Text
Problematika Bisnis Siwalan di Desa Pragaan Daya Perspektif Hukum Ekonomi Syariah
Kata Kunci: Bisnis Siwalan, Hak Kepemilikan, Hukum Ekonomi Syariah
Bisnis merupakan salah satu cara masyarakat untuk memenuhi kebutuhan
hidupnya baik dalam jangka pendek maupun jangka panjang. Bermacam-macam
bisnis yang dilakukan oleh masyarakat, salah satunya adalah dengan cara berbisnis
siwalan di Desa Pragaan Daya, Kecamatan Pragaan, Kabupaten Sumenep antara
pemasok/pencari dengan pemilik pohon siwalan. Berbisnis bukan hanya sekedar
untuk mendatangkan keuntungan finansial semata, melainkan juga harus
berdasarkan rukun dan syarat yang telah ditentukan oleh hukum syara’ maupun
hukum Negara yang berlaku. Lastas hal ini perlu dikaji untuk menghindari ketidak
pastian atau penyalahgunaan yang mengakibatkan kerugian pada salah satu pihak.

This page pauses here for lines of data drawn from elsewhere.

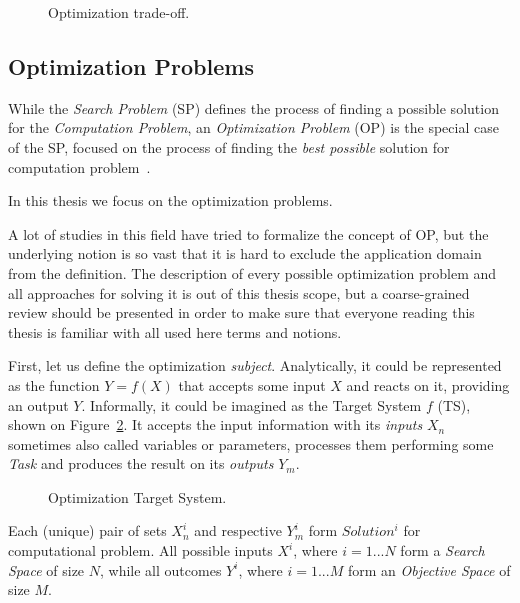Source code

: \begin{figure}
	\centering
	
	\caption{Optimization trade-off.}
	\label{bg:pic:Optimization tradeoff}
\end{figure}

\subsection{Optimization Problems}\label{BG: subsection OPs}
While the \emph{Search Problem} (SP) defines the process of finding a possible solution for the \emph{Computation Problem}, an \emph{Optimization Problem} (OP) is the special case of the SP, focused on the process of finding the \emph{best possible} solution for computation problem~\cite{goldreich2010p}.

In this thesis we focus on the optimization problems.

A lot of studies in this field have tried to formalize the concept of OP, but the underlying notion is so vast that it is hard to exclude the application domain from the definition. The description of every possible optimization problem and all approaches for solving it is out of this thesis scope, but a coarse-grained review should be presented in order to make sure that everyone reading this thesis is familiar with all used here terms and notions. 

First, let us define the optimization \emph{subject}. Analytically, it could be represented as the function $Y = f(X)$ that accepts some input $X$ and reacts on it, providing an output $Y$. Informally, it could be imagined as the Target System $f$ (TS), shown on Figure~\ref{bg:pic:Target System}. It accepts the input information with its \emph{inputs} $X_n$ sometimes also called variables or parameters, processes them performing some \emph{Task} and produces the result on its \emph{outputs} $Y_m$.

\begin{figure}[!h]
	\centering
	
	\caption{Optimization Target System.}
	\label{bg:pic:Target System}
\end{figure}

Each (unique) pair of sets $X_n^i$ and respective $Y_m^i$ form $Solution^i$ for computational problem.
All possible inputs $X^i$, where $i=1...N$ form a \emph{Search Space} of size $N$, while all outcomes $Y^i$, where $i=1...M$ form an \emph{Objective Space} of size $M$.

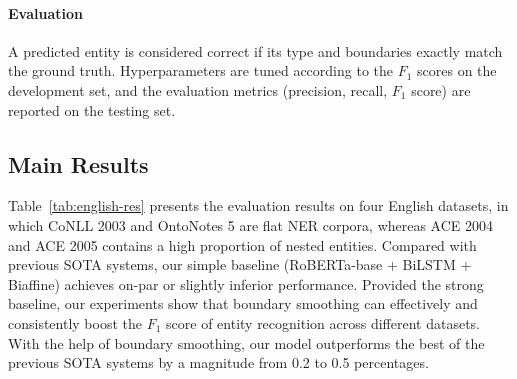 \documentclass[11pt]{article}
\begin{document}
\paragraph{Evaluation} A predicted entity is considered correct if its type and boundaries exactly match the ground truth. Hyperparameters are tuned according to the $F_1$ scores on the development set, and the evaluation metrics (precision, recall, $F_1$ score) are reported on the testing set. 

\subsection{Main Results}

Table~\ref{tab:english-res} presents the evaluation results on four English datasets, in which CoNLL 2003 and OntoNotes 5 are flat NER corpora, whereas ACE 2004 and ACE 2005 contains a high proportion of nested entities. Compared with previous SOTA systems, our simple baseline (RoBERTa-base + BiLSTM + Biaffine) achieves on-par or slightly inferior performance. Provided the strong baseline, our experiments show that boundary smoothing can effectively and consistently boost the $F_1$ score of entity recognition across different datasets. With the help of boundary smoothing, our model outperforms the best of the previous SOTA systems by a magnitude from 0.2 to 0.5 percentages. 
\end{document}
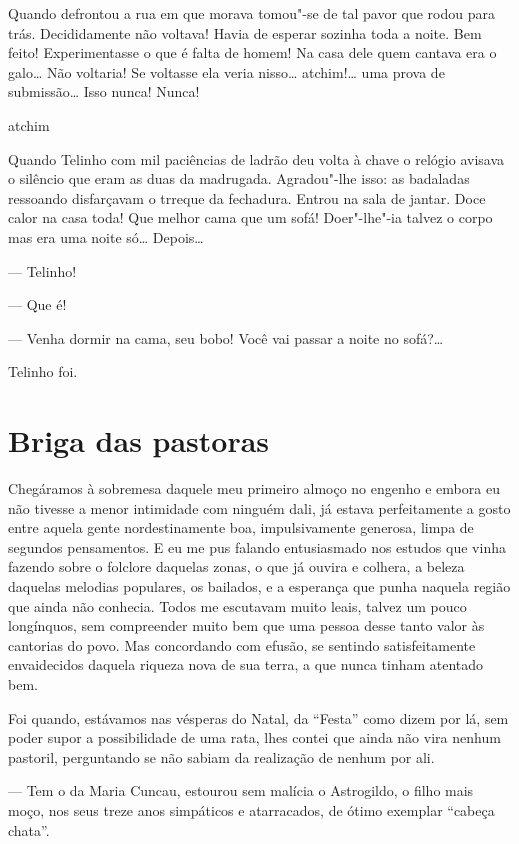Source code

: Quando defrontou a rua em que morava tomou"-se de tal pavor que rodou
para trás. Decididamente não voltava! Havia de esperar sozinha toda a
noite. Bem feito! Experimentasse o que é falta de homem! Na casa dele
quem cantava era o galo\ldots{} Não voltaria! Se voltasse ela veria nisso\ldots{}
atchim!\ldots{} uma prova de submissão\ldots{} Isso nunca!
Nunca!\dotfill{}

\noindent{}\dotfill{}

\noindent{}\dotfill{}atchim\dotfill{}

\noindent{}\dotfill{}

Quando Telinho com mil paciências de ladrão deu volta à chave o relógio
avisava o silêncio que eram as duas da madrugada. Agradou"-lhe isso: as
badaladas ressoando disfarçavam o trreque da fechadura. Entrou na sala
de jantar. Doce calor na casa toda! Que melhor cama que um sofá!
Doer"-lhe"-ia talvez o corpo mas era uma noite só\ldots{} Depois\ldots{}

--- Telinho!

--- Que é!

--- Venha dormir na cama, seu bobo! Você vai passar a noite no
sofá?\ldots{}

Telinho foi.

\chapter{Briga das pastoras}

Chegáramos à sobremesa daquele meu primeiro almoço no engenho e embora
eu não tivesse a menor intimidade com ninguém dali, já estava
perfeitamente a gosto entre aquela gente nordestinamente boa,
impulsivamente generosa, limpa de segundos pensamentos. E eu me pus
falando entusiasmado nos estudos que vinha fazendo sobre o folclore
daquelas zonas, o que já ouvira e colhera, a beleza daquelas melodias
populares, os bailados, e a esperança que punha naquela região que ainda
não conhecia. Todos me escutavam muito leais, talvez um pouco
longínquos, sem compreender muito bem que uma pessoa desse tanto valor
às cantorias do povo. Mas concordando com efusão, se sentindo
satisfeitamente envaidecidos daquela riqueza nova de sua terra, a que
nunca tinham atentado bem.

Foi quando, estávamos nas vésperas do Natal, da ``Festa'' como dizem por
lá, sem poder supor a possibilidade de uma rata, lhes contei que ainda
não vira nenhum pastoril, perguntando se não sabiam da realização de
nenhum por ali.

--- Tem o da Maria Cuncau, estourou sem malícia o Astrogildo, o filho
mais moço, nos seus treze anos simpáticos e atarracados, de ótimo
exemplar ``cabeça chata''.

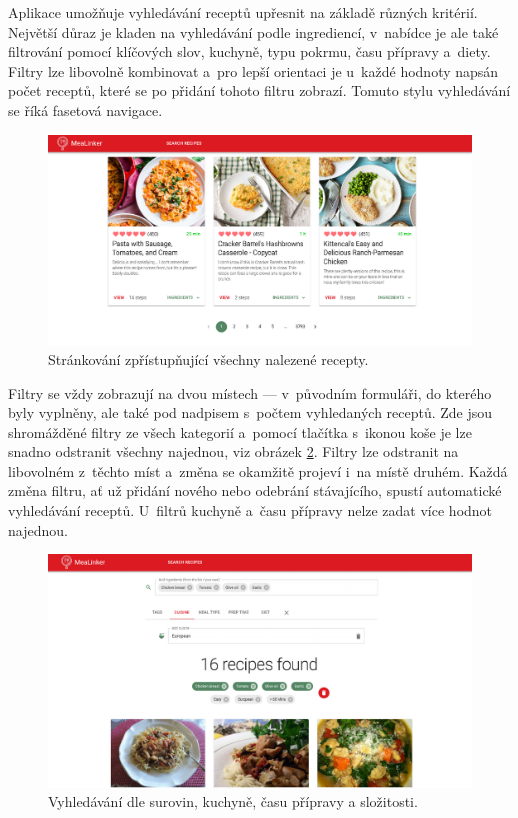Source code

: Aplikace umožňuje vyhledávání receptů upřesnit na základě různých kritérií. Největší důraz je kladen na vyhledávání podle ingrediencí, v~nabídce je ale také filtrování pomocí klíčových slov, kuchyně, typu pokrmu, času přípravy a~diety. Filtry lze libovolně kombinovat a~pro lepší orientaci je u~každé hodnoty napsán počet receptů, které se po přidání tohoto filtru zobrazí. Tomuto stylu vyhledávání se říká fasetová navigace.

\begin{figure}[h!]\centering
\includegraphics[width=140mm]{../img/pagination}
\caption{Stránkování zpřístupňující všechny nalezené recepty.}
\label{obr05:pagination}
\end{figure}

Filtry se vždy zobrazují na dvou místech --- v~původním formuláři, do kterého byly vyplněny, ale také pod nadpisem s~počtem vyhledaných receptů. Zde jsou shromážděné filtry ze všech kategorií a~pomocí tlačítka s~ikonou koše je lze snadno odstranit všechny najednou, viz obrázek \ref{obr05:filter-search}. Filtry lze odstranit na libovolném z~těchto míst a~změna se okamžitě projeví i~na místě druhém. Každá změna filtru, ať už přidání nového nebo odebrání stávajícího, spustí automatické vyhledávání receptů. U~filtrů kuchyně a~času přípravy nelze zadat více hodnot najednou.

\begin{figure}[h!]\centering
\includegraphics[width=140mm]{../img/filter-search}
\caption{Vyhledávání dle surovin, kuchyně, času přípravy a složitosti.}
\label{obr05:filter-search}
\end{figure}

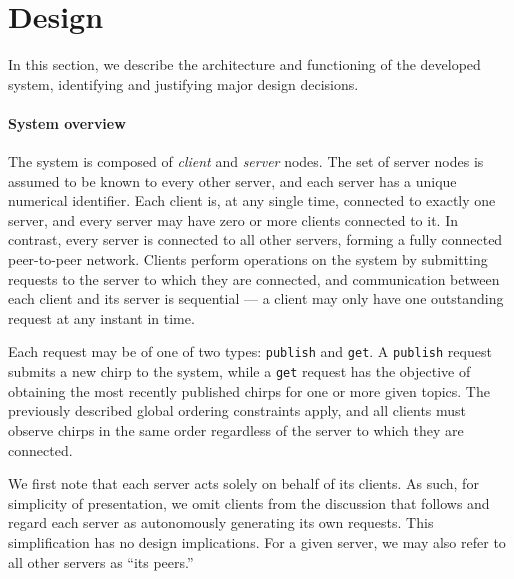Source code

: 
\section{Design}
\label{sec:design}

In this section, we describe the architecture and functioning of the developed system, identifying and justifying major design decisions.


\paragraph{System overview}


The system is composed of \emph{client} and \emph{server} nodes. The set of server nodes is assumed to be known to every other server, and each server has a unique numerical identifier. Each client is, at any single time, connected to exactly one server, and every server may have zero or more clients connected to it. In contrast, every server is connected to all other servers, forming a fully connected peer-to-peer network. Clients perform operations on the system by submitting requests to the server to which they are connected, and communication between each client and its server is sequential --- a client may only have one outstanding request at any instant in time.

Each request may be of one of two types: \texttt{publish} and \texttt{get}. A \texttt{publish} request submits a new chirp to the system, while a \texttt{get} request has the objective of obtaining the most recently published chirps for one or more given topics. The previously described global ordering constraints apply, and all clients must observe chirps in the same order regardless of the server to which they are connected.

We first note that each server acts solely on behalf of its clients. As such, for simplicity of presentation, we omit clients from the discussion that follows and regard each server as autonomously generating its own requests. This simplification has no design implications. For a given server, we may also refer to all other servers as ``its peers.''

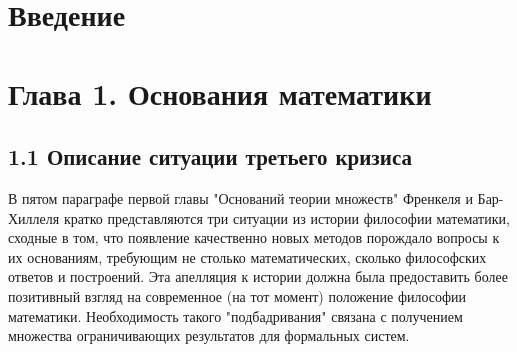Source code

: \documentclass[14pt]{extarticle}
\begin{document}


\newpage
\tableofcontents
\thispagestyle{empty} 
\newpage

	\section*{Введение}
	
	
	
	\newpage
	\section*{Глава 1. Основания математики}
	
	\subsection*{1.1 Описание ситуации третьего кризиса}
	
	В пятом параграфе первой главы "Оснований теории множеств" Френкеля и Бар-Хиллеля \cite[26]{SetTheory} кратко представляются три ситуации из истории философии математики, сходные в том, что появление качественно новых методов порождало вопросы к их основаниям, требующим не столько математических, сколько философских ответов и построений. Эта апелляция к истории должна была предоставить более позитивный взгляд на современное (на тот момент) положение философии математики. Необходимость такого "подбадривания" связана с получением множества ограничивающих результатов для формальных систем.
	
\end{document}
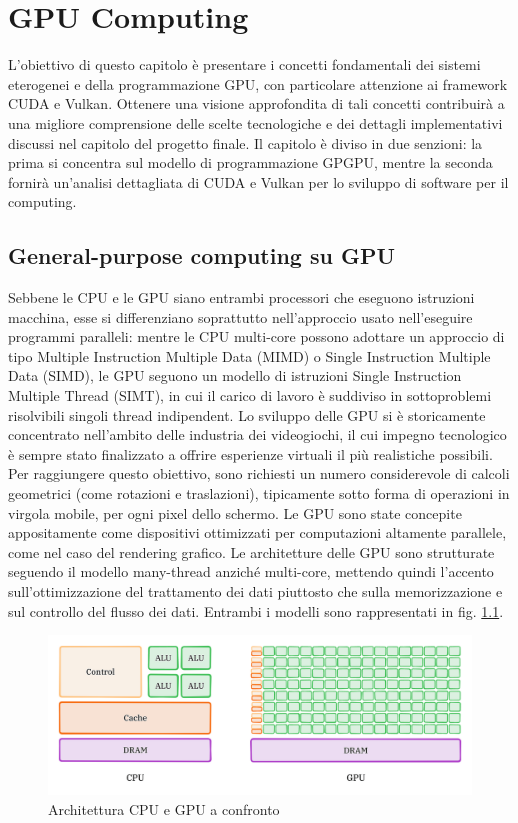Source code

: \chapter{GPU Computing}
\label{sec:gpu}


L'obiettivo di questo capitolo è presentare i concetti fondamentali dei sistemi eterogenei e della programmazione GPU, con particolare attenzione ai framework CUDA e Vulkan. Ottenere una visione approfondita di tali concetti contribuirà a una migliore comprensione delle scelte tecnologiche e dei dettagli implementativi discussi nel capitolo del progetto finale. Il capitolo è diviso in due senzioni: la prima si concentra sul modello di programmazione GPGPU, mentre la seconda fornirà un'analisi dettagliata di CUDA e Vulkan per lo sviluppo di software per il computing.

\section[General-purpose computing su GPU]{General-purpose computing su GPU}

Sebbene le CPU e le GPU siano entrambi processori che eseguono istruzioni macchina, esse si differenziano soprattutto nell'approccio usato nell'eseguire programmi paralleli: mentre le CPU multi-core possono adottare un approccio di tipo Multiple Instruction Multiple Data (MIMD) o Single Instruction Multiple Data (SIMD), le GPU seguono un modello di istruzioni Single Instruction Multiple Thread (SIMT), in cui il carico di lavoro è suddiviso in sottoproblemi risolvibili singoli thread indipendent. Lo sviluppo delle GPU si è storicamente concentrato nell'ambito delle industria dei videogiochi, il cui impegno tecnologico è sempre stato finalizzato a offrire esperienze virtuali il più realistiche possibili. Per raggiungere questo obiettivo, sono richiesti un numero considerevole di calcoli geometrici (come rotazioni e traslazioni), tipicamente sotto forma di operazioni in virgola mobile, per ogni pixel dello schermo. Le GPU sono state concepite appositamente come dispositivi ottimizzati per computazioni altamente parallele, come nel caso del rendering grafico. Le architetture delle GPU sono strutturate seguendo il modello many-thread anziché multi-core, mettendo quindi l'accento sull'ottimizzazione del trattamento dei dati piuttosto che sulla memorizzazione e sul controllo del flusso dei dati.
Entrambi i modelli sono rappresentati in fig. \ref{fig:cpu_vs_gpu}.

\begin{figure}[ht]
    \centering
    \includegraphics[width=.9\linewidth]{images/chapter2/cpu_vs_gpu.png}
    \caption{Architettura CPU e GPU a confronto}
    \label{fig:cpu_vs_gpu}
\end{figure}

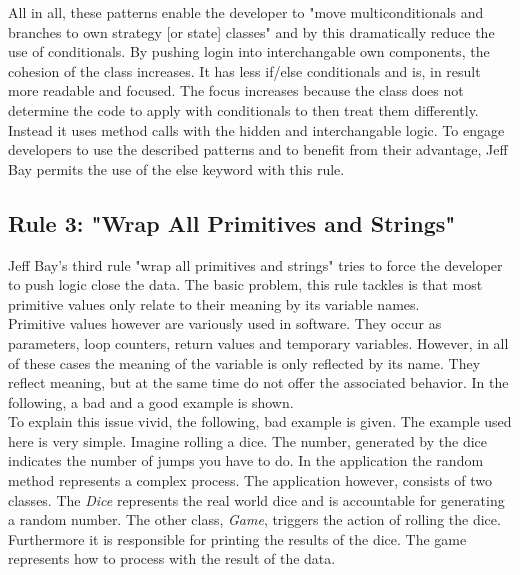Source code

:  All in all, these patterns enable the developer to "move multiconditionals and branches to own strategy [or state] classes" \cite{gof} and by this dramatically reduce the use of conditionals. By pushing login into interchangable own components, the cohesion of the class increases. It has less if/else conditionals and is, in result more readable and focused. The focus increases because the class does not determine the code to apply with conditionals to then treat them differently. Instead it uses method calls with the hidden and interchangable logic. To engage developers to use the described patterns and to benefit from their advantage, Jeff Bay permits the use of the else keyword with this rule. 

\subsection*{Rule 3: "Wrap All Primitives and Strings"}
Jeff Bay's third rule "wrap all primitives and strings" tries to force the developer to push logic close the data. The basic problem, this rule tackles is that most primitive values only relate to their meaning by its variable names. 
\\

Primitive values however are variously used in software. They occur as parameters, loop counters, return values and temporary variables. However, in all of these cases the meaning of the variable is only reflected by its name. They reflect meaning, but at the same time do not offer the associated behavior. In the following, a bad and a good example is shown. 
\\

To explain this issue vivid, the following, bad example is given. The example used here is very simple. Imagine rolling a dice. The number, generated by the dice indicates the number of jumps you have to do. In the application the random method represents a complex process. The application however, consists of two classes. The \textit{Dice} represents the real world dice and is accountable for generating a random number. The other class, \textit{Game}, triggers the action of rolling the dice. Furthermore it is responsible for printing the results of the dice. The game represents how to process with the result of the data.   
\\

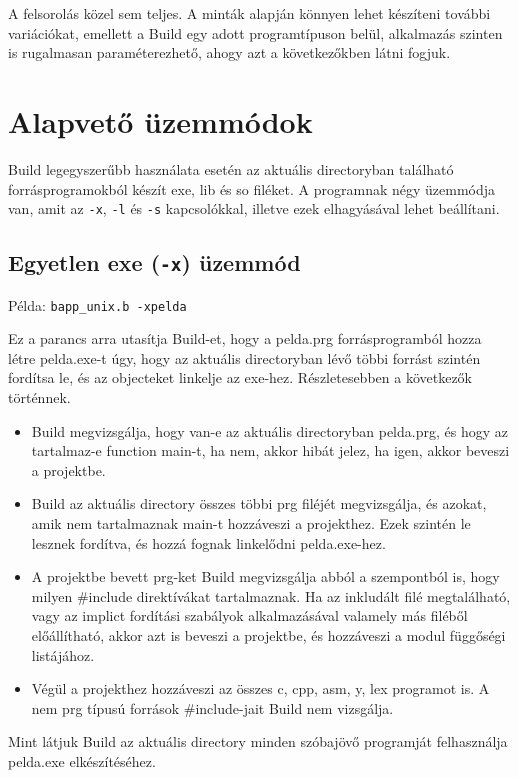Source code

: A felsorolás közel sem teljes. A minták alapján könnyen lehet 
készíteni további variációkat, emellett a Build egy adott
programtípuson belül, alkalmazás szinten is rugalmasan paraméterezhető,
ahogy azt a következőkben látni fogjuk.


\section{Alapvető üzemmódok}


Build legegyszerűbb használata esetén az aktuális directoryban található 
forrásprogramokból készít exe, lib és so filéket. A programnak négy üzemmódja
van, amit az {\tt -x}, {\tt -l} és {\tt -s} kapcsolókkal, illetve
ezek elhagyásával lehet beállítani.

\subsection{Egyetlen exe ({\tt -x}) üzemmód\label{switchx}}

Példa: {\tt bapp\_unix.b -xpelda}

Ez a parancs arra utasítja Build-et, hogy a pelda.prg forrásprogramból
hozza létre pelda.exe-t úgy, hogy az aktuális directoryban lévő többi 
forrást szintén fordítsa le, és az objecteket linkelje az exe-hez.
Részletesebben a következők történnek.

\begin{itemize}  
\item 
  Build  megvizsgálja, hogy van-e az aktuális directoryban
  pelda.prg, és hogy az tartalmaz-e  function main-t, ha nem,
  akkor hibát jelez, ha igen, akkor beveszi a projektbe.
\item
  Build az aktuális directory összes többi prg filéjét megvizsgálja,
  és azokat, amik nem tartalmaznak main-t hozzáveszi a projekthez.
  Ezek szintén le lesznek fordítva, és hozzá fognak linkelődni 
  pelda.exe-hez.
\item
  A projektbe bevett prg-ket Build megvizsgálja abból a szempontból is, 
  hogy milyen \#include direktívákat tartalmaznak. Ha az inkludált filé 
  megtalálható, vagy az implict fordítási szabályok alkalmazásával valamely 
  más filéből előállítható, akkor azt is beveszi a projektbe, és
  hozzáveszi a modul függőségi listájához. 
\item
  Végül a projekthez hozzáveszi az összes c, cpp, asm, y, lex programot is.
  A nem prg típusú források \#include-jait Build nem vizsgálja.
\end{itemize} 
Mint látjuk Build az aktuális directory minden szóbajövő programját
felhasználja pelda.exe elkészítéséhez.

Dalam penelitian ini, terdapat rumusan masalah yaitu: 1) Bagaimana bisnis
siwalan di Desa Pragaan Daya? 2) Bagaimana problematika bisnis siwalan di Desa
Pragaan Daya? 3) Bagaiamana tinjauan Hukum Ekonomi Syariah terhadap
problematika bisnis siwalan tersebut? Penelitian ini disebut dengan penelitian
empiris, alasan peneliti menggunakan jenis penelitian ini dengan melihat dan
mengkaji berbagai sudut pandang yang terjadi di dalam masyarakat. Kemudian
pendekatan yang digunakan dalam penelitian ini adalah dengan metode penelitian
kualitatif.
Hasil penelitian terkait Problematika Bisnis Siwalan di Desa Pragaan Daya
Perspektif Hukum Ekonomi Syariah ini adalah; dilatar belakangi dengan sejarah
masa lalu disaat perkonomian masih tidak merata, dan masih banyak masyarakat
yang tidak berkecukupan untuk memenuhi kebutuhan sehari-harinya sehingga
masyarakat berinisiatif untuk mengambil buah siwalan baik pohon tersebut adalah
milik sendiri maupun hak kepemilikan orang lain, yang semata-mata bertujuan
untuk dimakan sebagai penunda lapar. Kemudian selang beberapa tahun sekitar
tahun 1978 kurang lebih, buah siwalan mulai banyak peminat dan laku di pasaran,
lastas hal tersebut merubah keadaan di lapangan yang awalnya siwalan itu hanya
sekedar dijadikan makanan untuk menunda lapar kemudian dirubah dengan
berbisnis menjual atau menyetorkan hasil pengambilan buah siwalan tersebut
kepada pedagang siwalan dengan harga tiap perbungkusnya sebesar 2000 (Dua
Ribu Rupiah), tentunya pemilik pohon tersebut tidak mendapatkan hasil dari
penjualan/penyetoran buah siwalan yang dilakukan oleh pemasok/pencari siwalan
karena keduanya tidak terjadi akad kerja sama terlebih dahulu sebelumnya.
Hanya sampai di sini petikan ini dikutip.